Saturday, November 20, 2010

National Test Day

More than 700,000 college hopefuls took the College Scholastic Ability Test this week. In South Korea, Test Day is treated with the reverence and preparations of a national holiday. 

A student who's running late gets
escorted to the 2009 exam. Life.
The government prepares meticulously for minimum distractions.  Airplanes are not allowed to land or take off during the listening portions of the foreign language tests. Many businesses and offices open an hour later to ease morning traffic, and police officers and other emergency personnel have  are often on hand to rush latecomers to their testing centers. 

If you blow your chance, you have to wait another year to take the exam, which is a critical gatekeeper for colleges. 

The exam takes nearly ten hours.  Sections include Korean language, math, English, social studies, science, and a second foreign language.
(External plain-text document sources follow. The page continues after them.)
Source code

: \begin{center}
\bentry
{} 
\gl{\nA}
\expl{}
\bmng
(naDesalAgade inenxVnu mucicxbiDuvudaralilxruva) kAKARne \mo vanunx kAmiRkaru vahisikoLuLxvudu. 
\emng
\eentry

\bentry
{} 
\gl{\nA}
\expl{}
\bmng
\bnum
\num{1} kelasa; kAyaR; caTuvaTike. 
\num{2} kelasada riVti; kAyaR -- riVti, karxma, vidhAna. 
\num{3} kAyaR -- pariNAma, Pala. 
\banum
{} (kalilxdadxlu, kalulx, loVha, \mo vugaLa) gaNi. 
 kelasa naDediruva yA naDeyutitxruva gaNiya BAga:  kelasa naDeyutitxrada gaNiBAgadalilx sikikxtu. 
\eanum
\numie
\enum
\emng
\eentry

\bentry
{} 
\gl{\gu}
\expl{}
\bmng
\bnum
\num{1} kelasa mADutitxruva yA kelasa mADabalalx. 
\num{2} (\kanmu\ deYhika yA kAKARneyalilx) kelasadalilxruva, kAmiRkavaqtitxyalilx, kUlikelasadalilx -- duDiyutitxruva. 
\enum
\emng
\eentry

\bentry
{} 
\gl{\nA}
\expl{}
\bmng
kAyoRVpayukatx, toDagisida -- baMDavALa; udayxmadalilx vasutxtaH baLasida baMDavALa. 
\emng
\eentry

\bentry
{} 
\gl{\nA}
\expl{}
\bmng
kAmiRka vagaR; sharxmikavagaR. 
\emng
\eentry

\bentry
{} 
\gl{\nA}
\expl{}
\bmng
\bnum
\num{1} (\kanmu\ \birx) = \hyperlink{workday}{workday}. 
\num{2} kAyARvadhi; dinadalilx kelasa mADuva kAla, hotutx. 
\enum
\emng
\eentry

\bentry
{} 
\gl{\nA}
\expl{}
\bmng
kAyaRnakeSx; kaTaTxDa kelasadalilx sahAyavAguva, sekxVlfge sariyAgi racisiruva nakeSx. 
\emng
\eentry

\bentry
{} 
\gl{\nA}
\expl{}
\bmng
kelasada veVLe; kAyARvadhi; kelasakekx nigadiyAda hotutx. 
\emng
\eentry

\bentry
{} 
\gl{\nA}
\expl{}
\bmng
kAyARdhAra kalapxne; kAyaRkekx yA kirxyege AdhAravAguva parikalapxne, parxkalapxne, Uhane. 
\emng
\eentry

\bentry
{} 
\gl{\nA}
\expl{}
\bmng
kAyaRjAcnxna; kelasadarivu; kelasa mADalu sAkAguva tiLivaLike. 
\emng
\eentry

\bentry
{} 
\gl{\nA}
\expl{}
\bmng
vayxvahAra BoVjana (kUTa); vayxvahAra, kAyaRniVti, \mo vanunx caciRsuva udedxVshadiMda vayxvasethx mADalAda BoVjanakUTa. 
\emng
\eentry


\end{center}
Students usually take the social studies section or the science section.

At the high school in my neighborhood, the gates were closed at 8:30 a.m. and the normally busy street was quiet. About a dozen mothers stood quietly at the fence, not ready to leave just yet.  At some testing sites, underclassman come with tea and posters to cheer on the test takers in the morning.

Producer at EBS, test in hand,
preparing a program that will
review all the answers.
In the afternoon, I visited the Education Broadcasting Service, a public television network that was preparing for a marathon post-test wrap-up program including detailed answers to each question and analysis of how it compared to previous years. 

Later on, I checked in by phone with Oh Dong-Kwoang, who took the test for the second year in a row, after studying at a specialized academy for ten months, at least 12 hours a day.



He said the night after the test he turned off his cell phone and boarded a train bound for the shore. After a six-hour journey, he walked down to the beach and watched the sunrise. Then he turned around and went back home. He felt okay about how the exam went, he said. But after studying so much and focusing on one thing, he felt strange and a little sad for it to be over.

I also talked to his friend Ji Yong-Chang, a classmate at the academy and another second-time test taker. 

When I asked how it went, he responded: "So bad. So bad."  He improved his previous score by about 15 or 20 points, but not the 30-plus point jump he was hoping to make.  It was a lot harder than he expected, especially the English and Korean sections, he said.

Lower-than-anticipated results mean that he can't apply for the acupuncture programs he had set his sites on, nor the top tier colleges in Korea. He will probably apply instead for economics or statistics programs at other schools.

But he's taking it in stride and glad the test is over. And his parents are proud that he worked so hard to improve his scores, he said.  "This year, for me and for everybody, it was a very, very hard time. So we just hoped to finish the test," he said.